Car Matthieu Buge a quitté la France pour le monde russe. Il s’est installé là-bas, y a fondé une famille et partage le quotidien russe tous les jours de la semaine. Buge n’est donc pas un expatrié déconnecté des réalités russes. Naturellement, cela ne suffit pas pour écrire un livre. Depuis longtemps, l’auteur a adopté un prisme russe : après avoir commencé par le roman russe du XIXe siècle, il s’est spécialisé à titre personnel sur l’histoire soviétique au point de réaliser quelques piges pour la revue L’Histoire. Passionné par le sujet, il a englouti un nombre considérable d’ouvrages français et anglais sur la question. Parallèlement à cette activité, il a toujours cultivé un amour certain pour le dessin, le cinéma et la théorie politique. Du point de vue des études, car certains regardent malheureusement plus en détail le curriculum vitae des auteurs que le contenu de leurs livres, Matthieu Buge est diplômé d’Histoire et de Science Po Paris.
Concernant la forme de l’ouvrage, l’auteur a opté pour un abécédaire avec un thème par lettre. Il compte 217 pages ce qui en fait un livre digeste, accessible et plaisant à lire. Certains regretteront parfois le style un peu trop journalistique mais c’est un défaut qui fait aussi la force de l’ouvrage. Là où l’auteur perdra quelques lecteurs obsédés par la forme, il en gagnera beaucoup d’autres s’intéressant plus au fond. Et puis, ceux qui recherchent le style avant tout s’intéressent en général assez peu aux questions d’ordre politique. Nous leur recommandons donc plutôt l’œuvre de Flaubert, Stendhal ou Balzac.

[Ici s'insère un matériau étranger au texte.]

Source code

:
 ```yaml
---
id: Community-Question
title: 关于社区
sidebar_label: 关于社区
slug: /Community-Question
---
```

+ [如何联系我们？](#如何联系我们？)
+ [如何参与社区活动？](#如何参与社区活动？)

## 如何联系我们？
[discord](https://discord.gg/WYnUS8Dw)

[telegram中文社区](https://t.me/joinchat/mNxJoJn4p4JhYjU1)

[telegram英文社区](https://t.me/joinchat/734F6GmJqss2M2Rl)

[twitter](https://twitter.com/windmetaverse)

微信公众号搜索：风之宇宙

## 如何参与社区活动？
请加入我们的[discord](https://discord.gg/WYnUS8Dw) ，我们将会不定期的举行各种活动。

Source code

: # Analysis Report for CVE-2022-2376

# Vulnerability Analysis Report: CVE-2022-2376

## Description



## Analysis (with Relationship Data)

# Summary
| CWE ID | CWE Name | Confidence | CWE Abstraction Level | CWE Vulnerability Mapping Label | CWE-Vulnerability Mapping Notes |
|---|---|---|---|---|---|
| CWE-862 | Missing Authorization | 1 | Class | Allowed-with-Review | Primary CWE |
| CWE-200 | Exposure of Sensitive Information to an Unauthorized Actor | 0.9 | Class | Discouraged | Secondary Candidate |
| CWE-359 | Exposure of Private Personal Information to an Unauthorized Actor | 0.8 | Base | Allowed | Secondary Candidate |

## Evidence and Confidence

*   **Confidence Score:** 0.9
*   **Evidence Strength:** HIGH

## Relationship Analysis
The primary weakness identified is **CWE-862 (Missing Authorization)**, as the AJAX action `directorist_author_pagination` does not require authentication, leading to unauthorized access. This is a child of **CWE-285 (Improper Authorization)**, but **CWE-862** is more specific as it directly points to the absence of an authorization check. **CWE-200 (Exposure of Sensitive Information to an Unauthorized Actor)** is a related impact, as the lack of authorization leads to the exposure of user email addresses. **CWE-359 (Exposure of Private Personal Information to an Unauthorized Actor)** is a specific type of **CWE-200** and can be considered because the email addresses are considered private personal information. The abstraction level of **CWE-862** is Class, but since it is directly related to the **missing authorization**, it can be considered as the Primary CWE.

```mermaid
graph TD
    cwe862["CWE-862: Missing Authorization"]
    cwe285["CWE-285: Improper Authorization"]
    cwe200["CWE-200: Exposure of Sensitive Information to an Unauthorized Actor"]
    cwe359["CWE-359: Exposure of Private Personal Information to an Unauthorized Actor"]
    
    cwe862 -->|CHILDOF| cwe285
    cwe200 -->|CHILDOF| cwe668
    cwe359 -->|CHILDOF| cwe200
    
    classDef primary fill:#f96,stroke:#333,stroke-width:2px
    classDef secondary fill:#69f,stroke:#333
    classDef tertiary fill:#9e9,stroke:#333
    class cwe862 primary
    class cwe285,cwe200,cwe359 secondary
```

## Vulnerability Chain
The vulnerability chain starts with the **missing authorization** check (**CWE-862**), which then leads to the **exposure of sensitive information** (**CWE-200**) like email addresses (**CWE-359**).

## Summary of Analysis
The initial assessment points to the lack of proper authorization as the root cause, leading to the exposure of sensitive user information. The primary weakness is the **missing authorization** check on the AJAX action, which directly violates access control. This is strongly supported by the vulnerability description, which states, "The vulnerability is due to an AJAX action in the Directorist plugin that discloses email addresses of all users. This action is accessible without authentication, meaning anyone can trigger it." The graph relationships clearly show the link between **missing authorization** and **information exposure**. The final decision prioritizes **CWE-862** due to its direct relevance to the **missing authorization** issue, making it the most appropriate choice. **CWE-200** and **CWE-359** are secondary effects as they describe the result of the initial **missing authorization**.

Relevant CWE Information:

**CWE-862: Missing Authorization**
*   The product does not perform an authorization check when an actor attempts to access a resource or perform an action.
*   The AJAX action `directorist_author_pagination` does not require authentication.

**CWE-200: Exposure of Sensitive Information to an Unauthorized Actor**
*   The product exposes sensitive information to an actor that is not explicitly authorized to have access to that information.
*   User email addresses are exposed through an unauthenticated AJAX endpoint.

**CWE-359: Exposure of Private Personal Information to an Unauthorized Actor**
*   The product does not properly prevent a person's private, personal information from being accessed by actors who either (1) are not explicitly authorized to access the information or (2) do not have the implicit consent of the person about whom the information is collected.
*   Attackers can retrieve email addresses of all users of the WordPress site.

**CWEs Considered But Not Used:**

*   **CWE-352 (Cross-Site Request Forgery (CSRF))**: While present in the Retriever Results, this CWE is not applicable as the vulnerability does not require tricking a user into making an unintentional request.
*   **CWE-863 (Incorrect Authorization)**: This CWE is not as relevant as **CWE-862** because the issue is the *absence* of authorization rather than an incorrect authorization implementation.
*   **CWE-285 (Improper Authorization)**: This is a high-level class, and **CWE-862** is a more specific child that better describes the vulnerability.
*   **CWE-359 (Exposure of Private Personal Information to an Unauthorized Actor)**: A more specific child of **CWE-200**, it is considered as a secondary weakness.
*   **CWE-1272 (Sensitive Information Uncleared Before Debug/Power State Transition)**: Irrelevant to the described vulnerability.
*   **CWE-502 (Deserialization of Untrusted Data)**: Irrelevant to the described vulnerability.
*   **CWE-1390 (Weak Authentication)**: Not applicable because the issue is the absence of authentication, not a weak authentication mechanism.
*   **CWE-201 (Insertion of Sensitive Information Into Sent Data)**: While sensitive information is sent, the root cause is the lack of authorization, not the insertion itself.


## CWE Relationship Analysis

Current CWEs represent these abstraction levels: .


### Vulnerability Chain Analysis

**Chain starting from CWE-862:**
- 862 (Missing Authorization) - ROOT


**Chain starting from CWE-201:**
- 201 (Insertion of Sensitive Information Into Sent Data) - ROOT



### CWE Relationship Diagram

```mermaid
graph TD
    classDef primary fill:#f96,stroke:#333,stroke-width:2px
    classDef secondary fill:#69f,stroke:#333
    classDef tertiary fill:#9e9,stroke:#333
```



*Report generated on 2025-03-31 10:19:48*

Au sujet du fond, il est bien entendu préférable d’avoir quelques connaissances préalables mais l’abécédaire serait même à conseiller à des lecteurs novices en politique. L’auteur commence le livre en affirmant qu’il est insupportable à l’Occident d’avoir un voisin qui lui ressemble tant mais qui n’a pas les mêmes idées que lui. Au fond, tout ce qui n’est pas véritablement distingué fait souvent peur, voire inquiète. C’est ainsi que pendant des siècles, l’Église a combattu en Europe l’emblème de l’ours, animal trop proche de l’homme et ayant donc une connotation maléfique [1]. Puis, on passe de la propagande soviétique, à la propension du Russe pour le désordre en passant par les années Eltsine, le froid russe, l’intelligentsia du même nom, la corruption, les libertés et le marketing. Sont aussi entre autres analysés la dissidence, l’oligarchie, la deuxième guerre mondiale, le complotisme ou encore le machiavélique Zbigniew Brzeziński. À travers tous ces thèmes, Matthieu Buge met le monde occidental devant ses contradictions libérales, droit-de-l’hommistes et économiques. Sous le prétexte de faire découvrir à l’occidental la Russie sous un autre angle, l’auteur se montre en réalité critique de la décomposition politique, économique, morale et culturelle de l’Occident. Livre courageux, intéressant et pétillant à conseiller aux lecteurs débutants mais aussi expérimentés qui en ont marre de la doxa quotidienne. S’il faut noter un regret, ce serait certainement le manque de pages sur la régénérescence orthodoxe depuis l’avènement de Poutine. Peut-être pour le prochain livre ?
[1] Lire à ce sujet l’excellent livre de Michel Pastoureau intitulé L’ours.